§ **Task details**
Look below for the line with "This README would" and the line with "[Task Demonstration and"; repeat exactly those two lines and all lines between them, but no pictures.

-=-=-=-=-

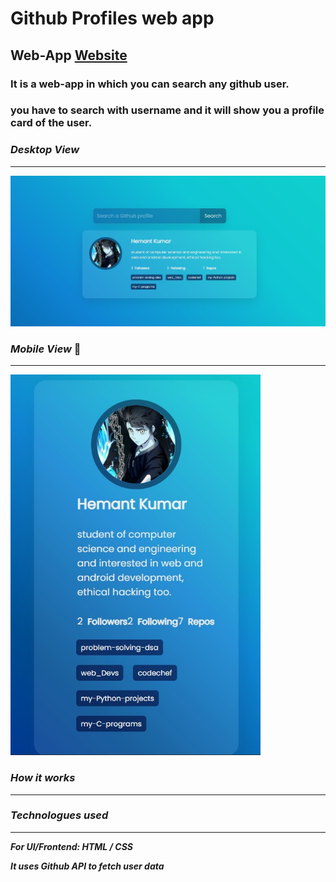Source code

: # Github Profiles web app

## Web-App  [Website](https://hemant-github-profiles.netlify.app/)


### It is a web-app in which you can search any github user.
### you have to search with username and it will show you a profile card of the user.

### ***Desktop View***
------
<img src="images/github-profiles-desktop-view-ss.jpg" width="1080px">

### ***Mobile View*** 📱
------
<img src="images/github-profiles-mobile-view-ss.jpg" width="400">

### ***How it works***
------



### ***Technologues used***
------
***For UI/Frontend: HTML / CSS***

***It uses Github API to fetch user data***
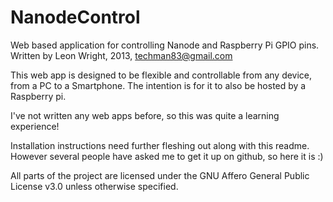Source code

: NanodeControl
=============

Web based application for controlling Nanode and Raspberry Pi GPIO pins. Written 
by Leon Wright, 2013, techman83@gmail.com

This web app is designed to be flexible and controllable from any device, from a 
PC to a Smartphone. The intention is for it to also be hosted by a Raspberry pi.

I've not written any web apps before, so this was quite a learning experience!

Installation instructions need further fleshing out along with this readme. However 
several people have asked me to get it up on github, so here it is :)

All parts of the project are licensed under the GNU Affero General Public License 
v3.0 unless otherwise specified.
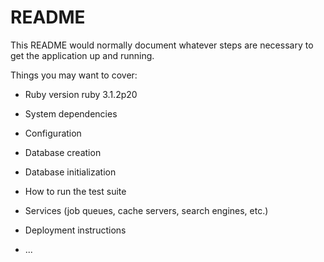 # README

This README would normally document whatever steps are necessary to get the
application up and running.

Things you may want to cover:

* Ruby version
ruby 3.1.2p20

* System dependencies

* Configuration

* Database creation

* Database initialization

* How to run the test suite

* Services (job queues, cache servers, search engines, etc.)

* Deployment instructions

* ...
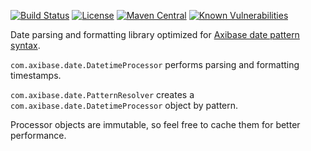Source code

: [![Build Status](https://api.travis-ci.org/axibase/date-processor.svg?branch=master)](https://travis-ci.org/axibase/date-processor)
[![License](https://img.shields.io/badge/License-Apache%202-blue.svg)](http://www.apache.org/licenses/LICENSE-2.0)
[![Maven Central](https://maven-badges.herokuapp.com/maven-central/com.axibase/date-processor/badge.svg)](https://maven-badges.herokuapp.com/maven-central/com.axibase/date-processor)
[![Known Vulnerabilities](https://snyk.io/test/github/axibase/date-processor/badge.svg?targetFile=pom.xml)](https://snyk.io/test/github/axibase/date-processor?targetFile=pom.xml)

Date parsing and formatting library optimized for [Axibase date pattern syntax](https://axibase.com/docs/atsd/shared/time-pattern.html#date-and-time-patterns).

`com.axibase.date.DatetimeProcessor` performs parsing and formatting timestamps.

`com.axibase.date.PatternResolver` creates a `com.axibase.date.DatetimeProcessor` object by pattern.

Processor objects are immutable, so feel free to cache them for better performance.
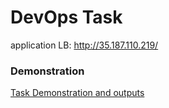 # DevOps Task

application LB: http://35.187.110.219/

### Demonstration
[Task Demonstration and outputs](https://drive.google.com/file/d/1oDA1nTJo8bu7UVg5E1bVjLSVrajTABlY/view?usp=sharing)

-=-=-=-=-

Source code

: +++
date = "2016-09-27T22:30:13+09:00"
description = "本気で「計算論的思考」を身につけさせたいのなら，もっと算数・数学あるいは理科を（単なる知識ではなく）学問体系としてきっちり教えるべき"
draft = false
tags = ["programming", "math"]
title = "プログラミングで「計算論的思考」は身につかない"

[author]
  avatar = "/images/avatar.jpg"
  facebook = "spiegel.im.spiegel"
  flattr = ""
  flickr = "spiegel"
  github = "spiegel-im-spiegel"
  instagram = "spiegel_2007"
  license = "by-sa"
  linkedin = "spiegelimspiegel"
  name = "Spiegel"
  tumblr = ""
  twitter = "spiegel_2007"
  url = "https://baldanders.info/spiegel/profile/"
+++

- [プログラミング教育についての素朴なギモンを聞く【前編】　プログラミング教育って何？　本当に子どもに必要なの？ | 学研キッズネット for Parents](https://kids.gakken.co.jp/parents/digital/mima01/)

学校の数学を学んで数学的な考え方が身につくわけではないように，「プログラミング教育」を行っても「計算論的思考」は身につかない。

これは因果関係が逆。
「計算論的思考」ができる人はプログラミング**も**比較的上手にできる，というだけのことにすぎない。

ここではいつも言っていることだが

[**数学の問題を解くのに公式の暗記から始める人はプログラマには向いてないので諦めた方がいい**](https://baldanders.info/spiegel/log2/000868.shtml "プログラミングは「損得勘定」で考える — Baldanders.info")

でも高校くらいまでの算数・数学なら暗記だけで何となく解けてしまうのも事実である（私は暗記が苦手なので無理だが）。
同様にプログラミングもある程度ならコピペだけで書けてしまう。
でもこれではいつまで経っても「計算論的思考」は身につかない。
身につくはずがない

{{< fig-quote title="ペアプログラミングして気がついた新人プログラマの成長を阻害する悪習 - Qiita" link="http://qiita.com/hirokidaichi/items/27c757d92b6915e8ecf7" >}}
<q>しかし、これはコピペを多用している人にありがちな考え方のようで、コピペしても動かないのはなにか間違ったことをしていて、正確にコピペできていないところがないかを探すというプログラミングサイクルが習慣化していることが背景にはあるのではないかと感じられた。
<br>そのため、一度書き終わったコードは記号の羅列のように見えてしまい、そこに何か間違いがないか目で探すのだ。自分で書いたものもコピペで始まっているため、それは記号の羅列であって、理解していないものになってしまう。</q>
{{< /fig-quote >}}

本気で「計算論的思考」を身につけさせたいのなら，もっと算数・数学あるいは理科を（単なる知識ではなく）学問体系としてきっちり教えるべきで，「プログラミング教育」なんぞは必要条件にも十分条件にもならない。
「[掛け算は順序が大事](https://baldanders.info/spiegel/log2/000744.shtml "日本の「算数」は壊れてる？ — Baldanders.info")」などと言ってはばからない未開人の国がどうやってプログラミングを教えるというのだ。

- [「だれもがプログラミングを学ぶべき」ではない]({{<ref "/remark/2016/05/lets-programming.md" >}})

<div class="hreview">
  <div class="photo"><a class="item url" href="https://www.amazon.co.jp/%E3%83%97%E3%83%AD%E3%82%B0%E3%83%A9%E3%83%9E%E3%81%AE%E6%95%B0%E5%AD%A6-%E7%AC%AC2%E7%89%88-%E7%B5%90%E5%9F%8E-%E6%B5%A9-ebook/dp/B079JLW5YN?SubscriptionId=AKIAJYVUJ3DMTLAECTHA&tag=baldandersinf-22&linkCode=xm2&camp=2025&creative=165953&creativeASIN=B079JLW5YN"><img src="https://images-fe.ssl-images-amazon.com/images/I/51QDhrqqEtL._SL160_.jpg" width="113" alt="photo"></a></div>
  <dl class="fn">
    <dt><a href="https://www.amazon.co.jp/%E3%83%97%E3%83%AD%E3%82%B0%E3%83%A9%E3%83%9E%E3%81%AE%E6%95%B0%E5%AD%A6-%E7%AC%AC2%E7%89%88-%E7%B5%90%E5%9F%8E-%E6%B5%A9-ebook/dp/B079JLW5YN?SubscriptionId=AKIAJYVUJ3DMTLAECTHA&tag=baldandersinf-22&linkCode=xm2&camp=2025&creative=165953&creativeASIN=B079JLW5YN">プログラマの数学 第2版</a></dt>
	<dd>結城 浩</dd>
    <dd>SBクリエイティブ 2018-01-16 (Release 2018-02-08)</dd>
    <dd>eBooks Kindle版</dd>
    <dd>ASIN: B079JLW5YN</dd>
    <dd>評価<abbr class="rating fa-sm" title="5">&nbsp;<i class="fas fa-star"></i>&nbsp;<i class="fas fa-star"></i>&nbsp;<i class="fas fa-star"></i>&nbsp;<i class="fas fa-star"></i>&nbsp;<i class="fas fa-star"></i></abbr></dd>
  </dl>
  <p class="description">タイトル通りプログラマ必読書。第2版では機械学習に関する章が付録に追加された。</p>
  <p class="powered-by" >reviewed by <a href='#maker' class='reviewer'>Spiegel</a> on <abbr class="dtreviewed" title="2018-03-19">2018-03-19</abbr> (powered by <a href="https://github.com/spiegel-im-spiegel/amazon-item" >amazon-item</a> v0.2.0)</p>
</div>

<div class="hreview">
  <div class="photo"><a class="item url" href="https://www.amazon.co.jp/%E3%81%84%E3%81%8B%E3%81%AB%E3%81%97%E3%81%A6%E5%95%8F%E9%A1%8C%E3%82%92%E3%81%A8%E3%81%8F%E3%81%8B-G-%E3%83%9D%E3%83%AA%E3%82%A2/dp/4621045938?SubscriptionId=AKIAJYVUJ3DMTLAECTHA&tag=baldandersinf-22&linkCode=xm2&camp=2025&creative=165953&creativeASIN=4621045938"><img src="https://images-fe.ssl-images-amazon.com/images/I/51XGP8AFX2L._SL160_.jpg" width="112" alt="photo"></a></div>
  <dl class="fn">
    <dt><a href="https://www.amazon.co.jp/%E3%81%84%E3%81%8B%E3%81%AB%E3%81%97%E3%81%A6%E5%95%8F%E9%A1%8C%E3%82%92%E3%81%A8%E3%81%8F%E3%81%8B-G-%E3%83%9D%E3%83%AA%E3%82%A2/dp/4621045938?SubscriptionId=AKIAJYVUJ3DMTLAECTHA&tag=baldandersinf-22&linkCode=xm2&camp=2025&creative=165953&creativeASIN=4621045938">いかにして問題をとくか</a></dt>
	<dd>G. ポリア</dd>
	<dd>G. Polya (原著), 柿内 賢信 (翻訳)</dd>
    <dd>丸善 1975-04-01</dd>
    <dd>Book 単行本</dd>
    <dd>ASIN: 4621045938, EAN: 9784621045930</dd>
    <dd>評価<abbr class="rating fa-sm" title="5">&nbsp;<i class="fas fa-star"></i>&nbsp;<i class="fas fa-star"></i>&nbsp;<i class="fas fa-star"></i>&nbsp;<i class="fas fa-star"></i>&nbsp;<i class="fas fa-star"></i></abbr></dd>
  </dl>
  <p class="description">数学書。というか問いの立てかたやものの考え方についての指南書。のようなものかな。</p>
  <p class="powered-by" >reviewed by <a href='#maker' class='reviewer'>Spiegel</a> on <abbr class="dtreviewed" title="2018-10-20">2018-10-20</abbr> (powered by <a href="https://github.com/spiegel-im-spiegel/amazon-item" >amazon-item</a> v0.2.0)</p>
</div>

-=-=-=-=-

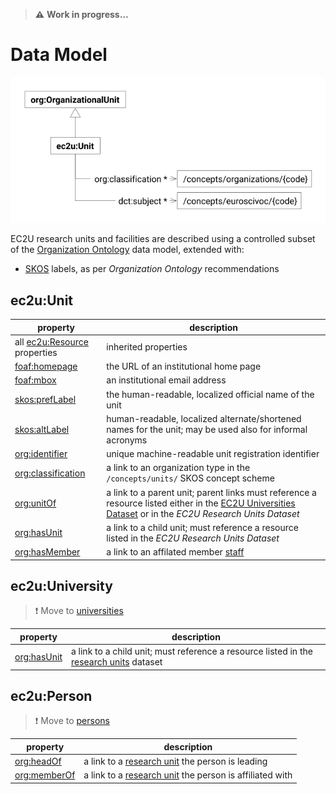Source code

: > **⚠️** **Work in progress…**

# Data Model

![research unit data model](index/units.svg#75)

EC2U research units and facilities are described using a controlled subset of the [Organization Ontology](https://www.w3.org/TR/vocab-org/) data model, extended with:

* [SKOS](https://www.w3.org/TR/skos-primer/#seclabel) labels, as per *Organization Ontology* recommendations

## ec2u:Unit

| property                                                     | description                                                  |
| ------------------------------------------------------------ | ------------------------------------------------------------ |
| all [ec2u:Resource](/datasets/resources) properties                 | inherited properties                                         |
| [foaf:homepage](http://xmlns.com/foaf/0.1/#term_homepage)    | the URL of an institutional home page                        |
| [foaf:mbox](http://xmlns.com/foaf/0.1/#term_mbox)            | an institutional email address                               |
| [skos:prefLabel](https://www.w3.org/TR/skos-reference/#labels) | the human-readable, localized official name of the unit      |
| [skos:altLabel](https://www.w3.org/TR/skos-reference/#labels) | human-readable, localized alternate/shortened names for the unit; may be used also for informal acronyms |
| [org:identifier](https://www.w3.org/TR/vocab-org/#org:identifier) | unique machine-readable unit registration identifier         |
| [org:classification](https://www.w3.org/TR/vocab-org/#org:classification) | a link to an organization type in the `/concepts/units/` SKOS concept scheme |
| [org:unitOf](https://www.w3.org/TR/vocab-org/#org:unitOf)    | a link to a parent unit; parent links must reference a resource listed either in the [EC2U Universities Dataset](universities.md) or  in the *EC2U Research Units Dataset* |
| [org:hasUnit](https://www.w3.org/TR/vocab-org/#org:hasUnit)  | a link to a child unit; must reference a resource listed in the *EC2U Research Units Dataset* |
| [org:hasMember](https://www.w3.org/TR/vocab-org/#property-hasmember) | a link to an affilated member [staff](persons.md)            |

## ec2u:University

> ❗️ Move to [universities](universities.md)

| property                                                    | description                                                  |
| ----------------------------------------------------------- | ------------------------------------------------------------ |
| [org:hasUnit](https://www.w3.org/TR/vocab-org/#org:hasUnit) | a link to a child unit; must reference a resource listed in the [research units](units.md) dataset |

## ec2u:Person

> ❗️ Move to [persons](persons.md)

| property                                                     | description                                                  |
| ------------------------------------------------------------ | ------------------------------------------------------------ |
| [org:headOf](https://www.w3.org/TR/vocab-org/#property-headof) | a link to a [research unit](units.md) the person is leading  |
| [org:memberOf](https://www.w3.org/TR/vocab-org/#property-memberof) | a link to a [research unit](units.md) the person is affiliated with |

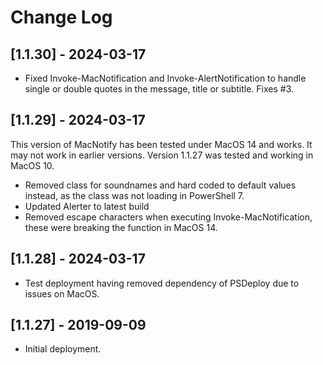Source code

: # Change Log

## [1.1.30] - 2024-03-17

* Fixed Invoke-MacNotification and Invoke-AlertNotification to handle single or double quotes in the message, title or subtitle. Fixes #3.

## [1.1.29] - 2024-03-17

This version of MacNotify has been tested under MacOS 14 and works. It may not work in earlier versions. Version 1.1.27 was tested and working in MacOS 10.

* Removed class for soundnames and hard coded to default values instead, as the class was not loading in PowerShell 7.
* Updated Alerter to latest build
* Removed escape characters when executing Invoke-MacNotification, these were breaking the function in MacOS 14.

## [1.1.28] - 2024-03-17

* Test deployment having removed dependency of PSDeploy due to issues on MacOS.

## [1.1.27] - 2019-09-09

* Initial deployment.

-=-=-=-=-

§ **Output below**
This README would normally document whatever steps are necessary to get the
application up and running.

Things you may want to cover:

* Ruby version
ruby 3.1.2p20

* System dependencies

* Configuration

* Database creation

* Database initialization

* How to run the test suite

* Services (job queues, cache servers, search engines, etc.)

* Deployment instructions

* ...
Source code

: [![Build Status](https://api.travis-ci.org/axibase/date-processor.svg?branch=master)](https://travis-ci.org/axibase/date-processor)
[![License](https://img.shields.io/badge/License-Apache%202-blue.svg)](http://www.apache.org/licenses/LICENSE-2.0)
[![Maven Central](https://maven-badges.herokuapp.com/maven-central/com.axibase/date-processor/badge.svg)](https://maven-badges.herokuapp.com/maven-central/com.axibase/date-processor)
[![Known Vulnerabilities](https://snyk.io/test/github/axibase/date-processor/badge.svg?targetFile=pom.xml)](https://snyk.io/test/github/axibase/date-processor?targetFile=pom.xml)

Date parsing and formatting library optimized for [Axibase date pattern syntax](https://axibase.com/docs/atsd/shared/time-pattern.html#date-and-time-patterns).

`com.axibase.date.DatetimeProcessor` performs parsing and formatting timestamps.

`com.axibase.date.PatternResolver` creates a `com.axibase.date.DatetimeProcessor` object by pattern.

Processor objects are immutable, so feel free to cache them for better performance.
 # DevOps Task

application LB: http://35.187.110.219/

### Demonstration
[Task Demonstration and outputs](https://drive.google.com/file/d/1oDA1nTJo8bu7UVg5E1bVjLSVrajTABlY/view?usp=sharing)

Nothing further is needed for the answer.